**Assignment:**
Lines from the first one down to the one containing "Berikut merupakan daftar" in the data below are the only ones needed; please return them exactly, both ends included.
───── Dataset content ─────
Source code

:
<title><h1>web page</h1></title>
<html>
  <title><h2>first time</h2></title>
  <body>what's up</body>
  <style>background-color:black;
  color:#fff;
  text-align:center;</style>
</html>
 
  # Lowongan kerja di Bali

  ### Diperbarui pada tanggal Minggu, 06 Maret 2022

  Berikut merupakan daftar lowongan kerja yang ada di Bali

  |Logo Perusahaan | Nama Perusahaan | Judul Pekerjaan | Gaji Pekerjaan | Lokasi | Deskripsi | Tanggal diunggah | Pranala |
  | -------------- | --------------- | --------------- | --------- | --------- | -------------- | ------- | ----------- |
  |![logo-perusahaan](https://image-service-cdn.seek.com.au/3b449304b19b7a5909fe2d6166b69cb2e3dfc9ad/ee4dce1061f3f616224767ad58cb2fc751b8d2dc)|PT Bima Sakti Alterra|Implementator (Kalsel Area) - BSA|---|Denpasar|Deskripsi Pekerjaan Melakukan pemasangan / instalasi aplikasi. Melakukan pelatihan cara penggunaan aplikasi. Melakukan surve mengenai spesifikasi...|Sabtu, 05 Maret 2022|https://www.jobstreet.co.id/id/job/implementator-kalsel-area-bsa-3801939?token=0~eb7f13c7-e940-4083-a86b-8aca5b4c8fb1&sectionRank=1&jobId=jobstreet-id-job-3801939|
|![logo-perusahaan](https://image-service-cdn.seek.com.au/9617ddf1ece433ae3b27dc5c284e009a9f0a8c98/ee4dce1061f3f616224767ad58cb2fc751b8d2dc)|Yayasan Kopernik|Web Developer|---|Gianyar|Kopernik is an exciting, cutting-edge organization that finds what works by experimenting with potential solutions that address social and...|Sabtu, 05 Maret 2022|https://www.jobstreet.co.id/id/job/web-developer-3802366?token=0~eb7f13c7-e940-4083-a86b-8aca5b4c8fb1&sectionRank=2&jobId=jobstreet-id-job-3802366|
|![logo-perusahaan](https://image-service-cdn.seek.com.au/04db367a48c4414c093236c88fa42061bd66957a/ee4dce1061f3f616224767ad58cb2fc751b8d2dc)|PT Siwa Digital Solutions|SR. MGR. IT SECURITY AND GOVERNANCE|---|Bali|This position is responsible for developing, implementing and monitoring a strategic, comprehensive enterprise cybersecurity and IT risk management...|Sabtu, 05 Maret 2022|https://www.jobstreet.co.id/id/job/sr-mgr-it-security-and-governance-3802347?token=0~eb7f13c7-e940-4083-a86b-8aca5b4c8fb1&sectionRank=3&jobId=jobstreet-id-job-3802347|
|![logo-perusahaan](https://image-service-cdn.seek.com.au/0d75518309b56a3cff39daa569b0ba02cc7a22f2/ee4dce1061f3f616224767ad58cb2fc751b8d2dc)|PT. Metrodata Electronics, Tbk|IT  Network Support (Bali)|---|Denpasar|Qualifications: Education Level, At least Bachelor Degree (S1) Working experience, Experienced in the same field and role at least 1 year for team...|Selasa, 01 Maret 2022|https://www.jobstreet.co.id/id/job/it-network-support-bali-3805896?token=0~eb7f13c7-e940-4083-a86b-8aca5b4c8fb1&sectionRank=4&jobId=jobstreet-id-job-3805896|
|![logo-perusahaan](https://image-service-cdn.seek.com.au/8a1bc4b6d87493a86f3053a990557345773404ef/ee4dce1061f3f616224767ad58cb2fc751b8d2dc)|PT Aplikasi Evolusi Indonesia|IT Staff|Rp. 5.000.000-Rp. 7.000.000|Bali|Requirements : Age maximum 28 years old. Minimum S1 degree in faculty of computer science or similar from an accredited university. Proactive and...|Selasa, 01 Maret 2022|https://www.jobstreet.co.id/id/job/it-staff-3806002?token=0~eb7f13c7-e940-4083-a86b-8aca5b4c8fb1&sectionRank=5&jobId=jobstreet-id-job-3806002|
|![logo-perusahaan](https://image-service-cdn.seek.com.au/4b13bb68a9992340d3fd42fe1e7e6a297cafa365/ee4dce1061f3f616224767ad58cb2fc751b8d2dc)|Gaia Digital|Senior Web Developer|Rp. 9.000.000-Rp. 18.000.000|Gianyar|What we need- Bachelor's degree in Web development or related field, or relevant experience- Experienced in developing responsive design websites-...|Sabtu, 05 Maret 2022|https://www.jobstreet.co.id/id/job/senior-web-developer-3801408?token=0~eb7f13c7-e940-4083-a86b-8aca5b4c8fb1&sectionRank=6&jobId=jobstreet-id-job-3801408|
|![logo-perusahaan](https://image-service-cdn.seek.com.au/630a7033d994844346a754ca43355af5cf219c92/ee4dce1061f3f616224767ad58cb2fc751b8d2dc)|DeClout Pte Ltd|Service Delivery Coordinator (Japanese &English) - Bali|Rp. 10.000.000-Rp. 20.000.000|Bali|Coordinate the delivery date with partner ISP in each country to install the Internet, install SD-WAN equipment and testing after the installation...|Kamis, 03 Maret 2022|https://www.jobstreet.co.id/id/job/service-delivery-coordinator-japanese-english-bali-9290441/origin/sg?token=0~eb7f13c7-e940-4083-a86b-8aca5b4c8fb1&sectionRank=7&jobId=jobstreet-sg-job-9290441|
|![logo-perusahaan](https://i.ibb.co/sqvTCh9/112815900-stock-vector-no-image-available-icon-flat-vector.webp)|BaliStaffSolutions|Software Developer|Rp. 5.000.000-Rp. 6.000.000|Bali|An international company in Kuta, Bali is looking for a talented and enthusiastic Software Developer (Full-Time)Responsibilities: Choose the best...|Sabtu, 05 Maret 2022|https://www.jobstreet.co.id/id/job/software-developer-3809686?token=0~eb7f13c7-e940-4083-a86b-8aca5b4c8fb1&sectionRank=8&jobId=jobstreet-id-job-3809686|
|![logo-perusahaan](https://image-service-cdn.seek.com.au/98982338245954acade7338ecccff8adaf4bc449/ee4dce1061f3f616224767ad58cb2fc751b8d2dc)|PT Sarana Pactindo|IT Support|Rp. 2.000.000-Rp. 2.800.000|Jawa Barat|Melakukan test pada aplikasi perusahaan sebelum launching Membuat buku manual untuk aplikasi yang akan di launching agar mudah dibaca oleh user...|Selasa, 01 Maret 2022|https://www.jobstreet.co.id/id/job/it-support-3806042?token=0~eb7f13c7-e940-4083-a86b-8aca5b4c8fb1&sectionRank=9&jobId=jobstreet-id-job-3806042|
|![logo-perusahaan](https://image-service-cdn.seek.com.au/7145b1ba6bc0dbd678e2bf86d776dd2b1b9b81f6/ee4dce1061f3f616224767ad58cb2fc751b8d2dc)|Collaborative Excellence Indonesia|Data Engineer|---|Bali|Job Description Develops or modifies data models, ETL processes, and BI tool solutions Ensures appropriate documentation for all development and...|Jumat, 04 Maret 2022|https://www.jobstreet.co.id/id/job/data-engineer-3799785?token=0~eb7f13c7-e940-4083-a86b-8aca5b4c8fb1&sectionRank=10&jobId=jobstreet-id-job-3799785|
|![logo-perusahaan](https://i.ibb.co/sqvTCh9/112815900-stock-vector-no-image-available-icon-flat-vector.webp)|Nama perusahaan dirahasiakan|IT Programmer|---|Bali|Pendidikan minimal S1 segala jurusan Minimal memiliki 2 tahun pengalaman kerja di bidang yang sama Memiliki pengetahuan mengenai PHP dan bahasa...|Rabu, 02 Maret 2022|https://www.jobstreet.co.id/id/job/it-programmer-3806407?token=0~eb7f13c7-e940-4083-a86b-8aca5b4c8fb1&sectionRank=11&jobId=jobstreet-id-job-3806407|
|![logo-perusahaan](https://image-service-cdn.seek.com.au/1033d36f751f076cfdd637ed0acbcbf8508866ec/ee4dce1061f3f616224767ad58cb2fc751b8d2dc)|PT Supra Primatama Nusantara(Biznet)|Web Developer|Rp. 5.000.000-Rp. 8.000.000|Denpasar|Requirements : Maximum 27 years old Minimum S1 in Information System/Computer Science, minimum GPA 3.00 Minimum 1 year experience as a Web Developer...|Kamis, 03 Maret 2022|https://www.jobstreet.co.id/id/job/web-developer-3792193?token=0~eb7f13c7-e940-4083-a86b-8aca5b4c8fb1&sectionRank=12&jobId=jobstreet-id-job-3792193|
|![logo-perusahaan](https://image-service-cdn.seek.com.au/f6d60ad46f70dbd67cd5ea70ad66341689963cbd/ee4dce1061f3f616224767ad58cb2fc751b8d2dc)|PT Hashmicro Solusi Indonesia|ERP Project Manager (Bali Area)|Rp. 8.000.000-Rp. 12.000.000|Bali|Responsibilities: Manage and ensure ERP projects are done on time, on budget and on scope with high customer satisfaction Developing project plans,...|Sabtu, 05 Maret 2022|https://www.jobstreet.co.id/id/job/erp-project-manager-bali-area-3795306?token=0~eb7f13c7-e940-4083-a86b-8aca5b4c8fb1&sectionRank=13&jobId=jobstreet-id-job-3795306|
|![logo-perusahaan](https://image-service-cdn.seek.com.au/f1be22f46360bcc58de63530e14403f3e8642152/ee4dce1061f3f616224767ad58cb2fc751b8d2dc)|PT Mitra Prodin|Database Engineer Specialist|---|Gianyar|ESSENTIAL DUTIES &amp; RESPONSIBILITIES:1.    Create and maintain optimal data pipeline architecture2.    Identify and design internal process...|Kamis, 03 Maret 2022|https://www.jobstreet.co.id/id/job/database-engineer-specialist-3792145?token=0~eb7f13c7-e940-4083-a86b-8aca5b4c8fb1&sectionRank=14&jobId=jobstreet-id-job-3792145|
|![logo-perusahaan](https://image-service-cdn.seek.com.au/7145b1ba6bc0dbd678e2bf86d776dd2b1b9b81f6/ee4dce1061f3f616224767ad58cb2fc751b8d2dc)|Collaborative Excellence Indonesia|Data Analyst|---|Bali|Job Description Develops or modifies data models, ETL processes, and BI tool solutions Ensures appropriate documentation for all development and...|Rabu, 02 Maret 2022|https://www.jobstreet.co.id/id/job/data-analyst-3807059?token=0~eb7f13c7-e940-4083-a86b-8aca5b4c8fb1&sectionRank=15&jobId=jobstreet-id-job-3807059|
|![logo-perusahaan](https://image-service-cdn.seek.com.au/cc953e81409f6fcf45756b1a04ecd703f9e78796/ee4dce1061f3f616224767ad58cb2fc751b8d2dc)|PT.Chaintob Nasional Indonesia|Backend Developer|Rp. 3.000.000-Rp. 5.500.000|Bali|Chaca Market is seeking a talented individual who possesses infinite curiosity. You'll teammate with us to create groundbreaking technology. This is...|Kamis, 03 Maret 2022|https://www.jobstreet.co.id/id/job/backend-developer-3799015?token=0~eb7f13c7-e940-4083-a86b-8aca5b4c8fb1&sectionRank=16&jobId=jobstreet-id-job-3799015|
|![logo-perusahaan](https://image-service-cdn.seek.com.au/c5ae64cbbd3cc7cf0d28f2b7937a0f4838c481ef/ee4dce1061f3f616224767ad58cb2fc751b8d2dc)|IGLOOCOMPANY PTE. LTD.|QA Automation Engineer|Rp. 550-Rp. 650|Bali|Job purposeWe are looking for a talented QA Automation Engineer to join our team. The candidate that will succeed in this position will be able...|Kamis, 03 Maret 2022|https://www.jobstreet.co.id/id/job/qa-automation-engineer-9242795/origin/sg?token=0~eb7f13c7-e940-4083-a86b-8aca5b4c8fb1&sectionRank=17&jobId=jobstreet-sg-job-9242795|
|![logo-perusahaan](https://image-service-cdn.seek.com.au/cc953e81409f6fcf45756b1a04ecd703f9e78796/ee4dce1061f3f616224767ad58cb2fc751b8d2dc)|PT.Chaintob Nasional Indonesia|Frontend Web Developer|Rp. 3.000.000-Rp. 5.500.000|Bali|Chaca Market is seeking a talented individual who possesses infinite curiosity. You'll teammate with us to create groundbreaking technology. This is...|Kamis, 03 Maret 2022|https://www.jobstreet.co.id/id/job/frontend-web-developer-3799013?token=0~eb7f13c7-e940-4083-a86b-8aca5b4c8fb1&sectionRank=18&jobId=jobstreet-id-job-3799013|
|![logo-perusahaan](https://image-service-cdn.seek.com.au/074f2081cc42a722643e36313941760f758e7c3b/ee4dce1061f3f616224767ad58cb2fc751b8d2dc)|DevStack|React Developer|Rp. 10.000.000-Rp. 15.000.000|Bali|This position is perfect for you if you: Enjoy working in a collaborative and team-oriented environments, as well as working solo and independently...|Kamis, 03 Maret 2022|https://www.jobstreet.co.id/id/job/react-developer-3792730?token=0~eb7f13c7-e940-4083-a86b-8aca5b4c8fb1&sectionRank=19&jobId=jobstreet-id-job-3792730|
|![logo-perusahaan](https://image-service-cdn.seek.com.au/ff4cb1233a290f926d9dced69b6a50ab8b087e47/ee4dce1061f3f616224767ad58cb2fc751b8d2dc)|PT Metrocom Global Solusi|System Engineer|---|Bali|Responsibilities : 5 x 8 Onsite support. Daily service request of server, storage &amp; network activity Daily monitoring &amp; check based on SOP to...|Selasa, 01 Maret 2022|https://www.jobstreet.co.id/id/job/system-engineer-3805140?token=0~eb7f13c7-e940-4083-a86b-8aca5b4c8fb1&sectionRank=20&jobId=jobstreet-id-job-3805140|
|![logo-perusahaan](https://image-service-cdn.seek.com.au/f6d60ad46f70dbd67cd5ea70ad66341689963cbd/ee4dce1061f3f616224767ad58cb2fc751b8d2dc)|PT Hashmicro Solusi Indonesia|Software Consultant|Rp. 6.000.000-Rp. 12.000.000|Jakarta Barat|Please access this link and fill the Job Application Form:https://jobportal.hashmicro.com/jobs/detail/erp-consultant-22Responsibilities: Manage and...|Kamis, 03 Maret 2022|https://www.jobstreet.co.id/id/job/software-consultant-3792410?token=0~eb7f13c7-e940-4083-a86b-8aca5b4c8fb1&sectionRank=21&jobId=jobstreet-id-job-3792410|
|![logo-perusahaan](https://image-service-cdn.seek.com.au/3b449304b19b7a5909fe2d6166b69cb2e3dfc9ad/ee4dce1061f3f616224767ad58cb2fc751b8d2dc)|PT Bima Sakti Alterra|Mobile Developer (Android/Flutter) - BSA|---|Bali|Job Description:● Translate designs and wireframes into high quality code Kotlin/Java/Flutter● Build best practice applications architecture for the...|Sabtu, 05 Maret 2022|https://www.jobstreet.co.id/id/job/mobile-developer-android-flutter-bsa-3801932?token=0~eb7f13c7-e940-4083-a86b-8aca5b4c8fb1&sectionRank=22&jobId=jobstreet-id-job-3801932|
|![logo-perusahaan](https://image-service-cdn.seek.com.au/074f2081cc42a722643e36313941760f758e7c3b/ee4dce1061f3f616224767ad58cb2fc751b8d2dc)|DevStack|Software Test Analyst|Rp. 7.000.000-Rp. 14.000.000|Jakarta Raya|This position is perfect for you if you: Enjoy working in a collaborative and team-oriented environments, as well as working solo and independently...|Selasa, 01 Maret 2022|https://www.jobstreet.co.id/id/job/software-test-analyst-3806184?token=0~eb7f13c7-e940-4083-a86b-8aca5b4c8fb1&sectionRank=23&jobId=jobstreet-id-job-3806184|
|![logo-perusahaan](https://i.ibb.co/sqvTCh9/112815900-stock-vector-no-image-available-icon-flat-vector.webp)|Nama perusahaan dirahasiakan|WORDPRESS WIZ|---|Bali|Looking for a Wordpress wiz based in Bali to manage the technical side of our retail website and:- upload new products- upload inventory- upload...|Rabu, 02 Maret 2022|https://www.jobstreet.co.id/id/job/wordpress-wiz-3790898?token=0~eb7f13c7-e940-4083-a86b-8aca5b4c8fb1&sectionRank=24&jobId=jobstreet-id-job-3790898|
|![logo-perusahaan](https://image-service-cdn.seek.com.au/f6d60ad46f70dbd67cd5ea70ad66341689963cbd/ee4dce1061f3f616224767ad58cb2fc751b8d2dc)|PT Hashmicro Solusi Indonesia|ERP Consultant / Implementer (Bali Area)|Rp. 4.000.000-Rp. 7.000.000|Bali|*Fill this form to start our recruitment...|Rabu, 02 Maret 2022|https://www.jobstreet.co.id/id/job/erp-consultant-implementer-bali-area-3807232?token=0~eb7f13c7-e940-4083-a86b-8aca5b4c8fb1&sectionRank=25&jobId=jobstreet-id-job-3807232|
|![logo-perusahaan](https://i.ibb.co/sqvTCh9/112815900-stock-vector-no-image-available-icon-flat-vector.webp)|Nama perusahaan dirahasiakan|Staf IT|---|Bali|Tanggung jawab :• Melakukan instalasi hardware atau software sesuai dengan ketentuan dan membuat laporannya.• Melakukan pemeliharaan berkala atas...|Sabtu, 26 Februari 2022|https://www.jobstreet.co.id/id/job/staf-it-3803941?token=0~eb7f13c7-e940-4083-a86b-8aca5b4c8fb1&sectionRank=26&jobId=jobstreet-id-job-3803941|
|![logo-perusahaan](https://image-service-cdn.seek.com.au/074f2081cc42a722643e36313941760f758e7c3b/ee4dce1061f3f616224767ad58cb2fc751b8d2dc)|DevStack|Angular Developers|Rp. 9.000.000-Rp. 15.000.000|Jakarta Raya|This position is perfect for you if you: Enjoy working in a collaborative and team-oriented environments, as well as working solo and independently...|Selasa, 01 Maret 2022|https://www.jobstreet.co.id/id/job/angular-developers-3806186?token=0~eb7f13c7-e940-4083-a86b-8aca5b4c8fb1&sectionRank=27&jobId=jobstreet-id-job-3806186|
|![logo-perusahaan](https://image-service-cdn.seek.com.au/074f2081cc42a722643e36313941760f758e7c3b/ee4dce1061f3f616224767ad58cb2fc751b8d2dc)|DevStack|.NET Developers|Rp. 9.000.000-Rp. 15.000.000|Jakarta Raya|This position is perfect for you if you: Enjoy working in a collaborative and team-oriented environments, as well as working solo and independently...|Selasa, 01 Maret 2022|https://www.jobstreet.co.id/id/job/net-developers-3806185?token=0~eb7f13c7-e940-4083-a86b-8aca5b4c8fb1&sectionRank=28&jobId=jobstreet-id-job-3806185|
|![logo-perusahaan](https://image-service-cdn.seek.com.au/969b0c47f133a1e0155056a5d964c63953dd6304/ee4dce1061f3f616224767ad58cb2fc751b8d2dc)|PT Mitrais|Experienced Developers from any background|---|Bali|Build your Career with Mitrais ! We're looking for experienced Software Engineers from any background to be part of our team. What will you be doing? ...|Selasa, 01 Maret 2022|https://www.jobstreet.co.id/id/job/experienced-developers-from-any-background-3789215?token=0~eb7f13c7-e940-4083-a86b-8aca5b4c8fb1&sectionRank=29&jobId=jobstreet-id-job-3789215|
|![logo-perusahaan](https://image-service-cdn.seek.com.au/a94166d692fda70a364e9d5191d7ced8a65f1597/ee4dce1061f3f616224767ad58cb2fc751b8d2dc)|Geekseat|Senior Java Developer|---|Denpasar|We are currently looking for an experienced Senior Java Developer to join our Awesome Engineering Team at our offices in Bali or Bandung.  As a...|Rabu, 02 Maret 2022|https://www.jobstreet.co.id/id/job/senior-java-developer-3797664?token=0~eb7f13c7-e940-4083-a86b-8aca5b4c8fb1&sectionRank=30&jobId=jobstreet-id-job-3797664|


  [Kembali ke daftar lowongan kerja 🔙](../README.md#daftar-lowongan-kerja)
─────
**Answer to the problem:**
Source code

:
<title><h1>web page</h1></title>
<html>
  <title><h2>first time</h2></title>
  <body>what's up</body>
  <style>background-color:black;
  color:#fff;
  text-align:center;</style>
</html>
 
  # Lowongan kerja di Bali

  ### Diperbarui pada tanggal Minggu, 06 Maret 2022

  Berikut merupakan daftar lowongan kerja yang ada di Bali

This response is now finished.